Later today the Senate will vote on the Conference Report on the Federal Aviation Administration (FAA) Reauthorization Act. Although the bill takes many positive steps forward, it ultimately missed several opportunities for savings and reforms that fiscal conservatives had sought.

Since 2007 the FAA has been lurching from short-term extension to short-term extension (23 in all), which has become a serious logistical impediment for the aviation sector’s attempt to modernize and grow. The Conference Report would reauthorize FAA operations and programs for four years, thus creating a more stable funding path for the agency and predictability for the aviation sector. Moreover, it does so without worsening the already onerous tax burden on air travel. Given that consumers can often face a higher effective tax rate on their airline tickets than they do on their 1040 tax returns, it’s too bad Congress couldn’t go one step further and actually provide relief from this heavy tax load.

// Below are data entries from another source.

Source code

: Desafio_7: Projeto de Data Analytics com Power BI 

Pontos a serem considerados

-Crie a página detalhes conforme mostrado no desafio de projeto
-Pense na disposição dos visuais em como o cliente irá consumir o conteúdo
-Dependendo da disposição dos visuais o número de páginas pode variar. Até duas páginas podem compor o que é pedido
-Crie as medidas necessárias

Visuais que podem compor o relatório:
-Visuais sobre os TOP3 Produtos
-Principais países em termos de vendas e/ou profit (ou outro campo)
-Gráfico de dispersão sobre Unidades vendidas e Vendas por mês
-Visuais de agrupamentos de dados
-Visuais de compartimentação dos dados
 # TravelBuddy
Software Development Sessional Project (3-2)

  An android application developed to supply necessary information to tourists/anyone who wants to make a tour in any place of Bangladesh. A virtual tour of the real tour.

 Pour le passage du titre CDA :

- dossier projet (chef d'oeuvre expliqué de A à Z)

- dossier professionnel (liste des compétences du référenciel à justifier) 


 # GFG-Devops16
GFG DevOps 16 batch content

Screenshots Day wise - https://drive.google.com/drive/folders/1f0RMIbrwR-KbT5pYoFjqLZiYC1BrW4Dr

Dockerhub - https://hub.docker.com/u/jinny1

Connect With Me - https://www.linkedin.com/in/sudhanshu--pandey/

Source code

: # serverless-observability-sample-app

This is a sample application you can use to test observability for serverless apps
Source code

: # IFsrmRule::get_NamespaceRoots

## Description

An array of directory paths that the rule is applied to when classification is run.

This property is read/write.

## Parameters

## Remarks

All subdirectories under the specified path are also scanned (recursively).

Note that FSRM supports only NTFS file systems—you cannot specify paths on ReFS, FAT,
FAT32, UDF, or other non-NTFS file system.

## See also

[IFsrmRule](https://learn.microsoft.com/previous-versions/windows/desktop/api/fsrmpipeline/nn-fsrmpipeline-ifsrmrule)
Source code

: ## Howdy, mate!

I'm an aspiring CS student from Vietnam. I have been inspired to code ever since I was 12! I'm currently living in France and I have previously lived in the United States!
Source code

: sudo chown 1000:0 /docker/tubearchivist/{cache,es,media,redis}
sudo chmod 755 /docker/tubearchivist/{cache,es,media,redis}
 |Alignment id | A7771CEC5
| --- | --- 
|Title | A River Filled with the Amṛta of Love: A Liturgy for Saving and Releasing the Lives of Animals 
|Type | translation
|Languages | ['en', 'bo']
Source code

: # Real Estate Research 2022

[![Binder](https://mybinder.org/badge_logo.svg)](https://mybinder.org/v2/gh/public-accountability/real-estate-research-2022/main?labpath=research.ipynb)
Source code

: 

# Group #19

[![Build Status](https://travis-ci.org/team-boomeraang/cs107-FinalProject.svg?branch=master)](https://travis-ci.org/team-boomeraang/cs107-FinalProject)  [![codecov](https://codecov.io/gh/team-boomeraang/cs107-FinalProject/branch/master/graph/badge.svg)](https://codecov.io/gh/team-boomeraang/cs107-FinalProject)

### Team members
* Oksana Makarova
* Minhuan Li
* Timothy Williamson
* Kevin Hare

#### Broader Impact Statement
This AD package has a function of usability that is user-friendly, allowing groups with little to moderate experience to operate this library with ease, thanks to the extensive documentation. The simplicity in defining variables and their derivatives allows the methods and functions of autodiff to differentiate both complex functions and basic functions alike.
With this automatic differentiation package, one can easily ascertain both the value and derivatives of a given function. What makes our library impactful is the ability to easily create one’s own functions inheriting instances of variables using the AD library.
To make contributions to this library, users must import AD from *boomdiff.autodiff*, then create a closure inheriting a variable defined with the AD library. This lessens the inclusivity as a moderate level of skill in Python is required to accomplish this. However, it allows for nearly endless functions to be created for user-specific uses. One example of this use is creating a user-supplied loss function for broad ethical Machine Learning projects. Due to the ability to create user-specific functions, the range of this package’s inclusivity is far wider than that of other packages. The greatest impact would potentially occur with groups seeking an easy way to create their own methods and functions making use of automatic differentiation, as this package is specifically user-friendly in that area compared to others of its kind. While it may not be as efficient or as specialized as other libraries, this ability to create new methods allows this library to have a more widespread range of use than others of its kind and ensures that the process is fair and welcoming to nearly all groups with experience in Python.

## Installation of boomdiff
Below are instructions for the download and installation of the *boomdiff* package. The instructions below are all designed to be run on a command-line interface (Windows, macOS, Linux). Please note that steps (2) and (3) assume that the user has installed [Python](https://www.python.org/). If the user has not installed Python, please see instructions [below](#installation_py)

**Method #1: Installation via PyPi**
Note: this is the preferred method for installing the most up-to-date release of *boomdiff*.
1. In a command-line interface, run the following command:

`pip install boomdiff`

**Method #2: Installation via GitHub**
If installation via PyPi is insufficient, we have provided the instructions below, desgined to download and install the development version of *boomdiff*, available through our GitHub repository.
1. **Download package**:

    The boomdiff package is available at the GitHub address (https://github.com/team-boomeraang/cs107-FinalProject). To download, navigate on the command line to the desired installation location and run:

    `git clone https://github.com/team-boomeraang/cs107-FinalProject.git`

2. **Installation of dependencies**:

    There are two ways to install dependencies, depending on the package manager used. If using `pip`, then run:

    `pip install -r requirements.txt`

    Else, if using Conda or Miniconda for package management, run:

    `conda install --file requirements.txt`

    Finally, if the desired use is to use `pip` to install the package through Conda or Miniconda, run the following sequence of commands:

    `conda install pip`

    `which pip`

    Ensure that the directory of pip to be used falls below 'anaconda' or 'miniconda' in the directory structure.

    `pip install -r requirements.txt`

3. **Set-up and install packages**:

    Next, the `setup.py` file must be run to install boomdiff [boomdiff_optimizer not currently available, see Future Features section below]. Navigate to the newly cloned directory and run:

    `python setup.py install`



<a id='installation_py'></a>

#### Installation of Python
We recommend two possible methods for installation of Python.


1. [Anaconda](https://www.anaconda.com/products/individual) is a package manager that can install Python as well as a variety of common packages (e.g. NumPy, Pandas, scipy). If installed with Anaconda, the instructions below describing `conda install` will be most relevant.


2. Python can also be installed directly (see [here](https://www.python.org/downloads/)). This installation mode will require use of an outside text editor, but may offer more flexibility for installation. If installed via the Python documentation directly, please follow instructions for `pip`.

The bill makes incremental (and in some cases solid) progress on a number of other issues. Although funding for the wasteful Essential Air Service has not been eliminated, the modest eligibility restrictions in the legislation could provide a starting point for deeper reforms. Language was also included to increase airports’ ability to hire private security screeners in place of Transportation Security Administration (TSA) workers. Furthermore, the package would make improvements to a National Mediation Board rule so as to better balance labor organizations’ attempts to unionize a workplace with the rights of workers to not participate in union activity.

Despite this progress, the Conference Report’s elevated authorization levels remain a major concern. NTU has previously expressed its support for the House-passed FAA Reauthorization Bill, which would have funded the FAA at 2008 levels. By contrast the Conference Report would extend FAA funding at inflated 2011 levels – a $3.8 billion increase. At a time when taxpayers are expecting government agencies to do more with less, the Conference Report could have been more aggressive at restraining expenditures and reinforcing a private sector-driven model that allows our aviation industry to more effectively innovate and evolve. Bottom line: even as lawmakers line up to vote for this compromise legislation, Congress could have done – and in the near future will need to do – more to ensure aviation policy is on a fiscally and economically desirable flight path.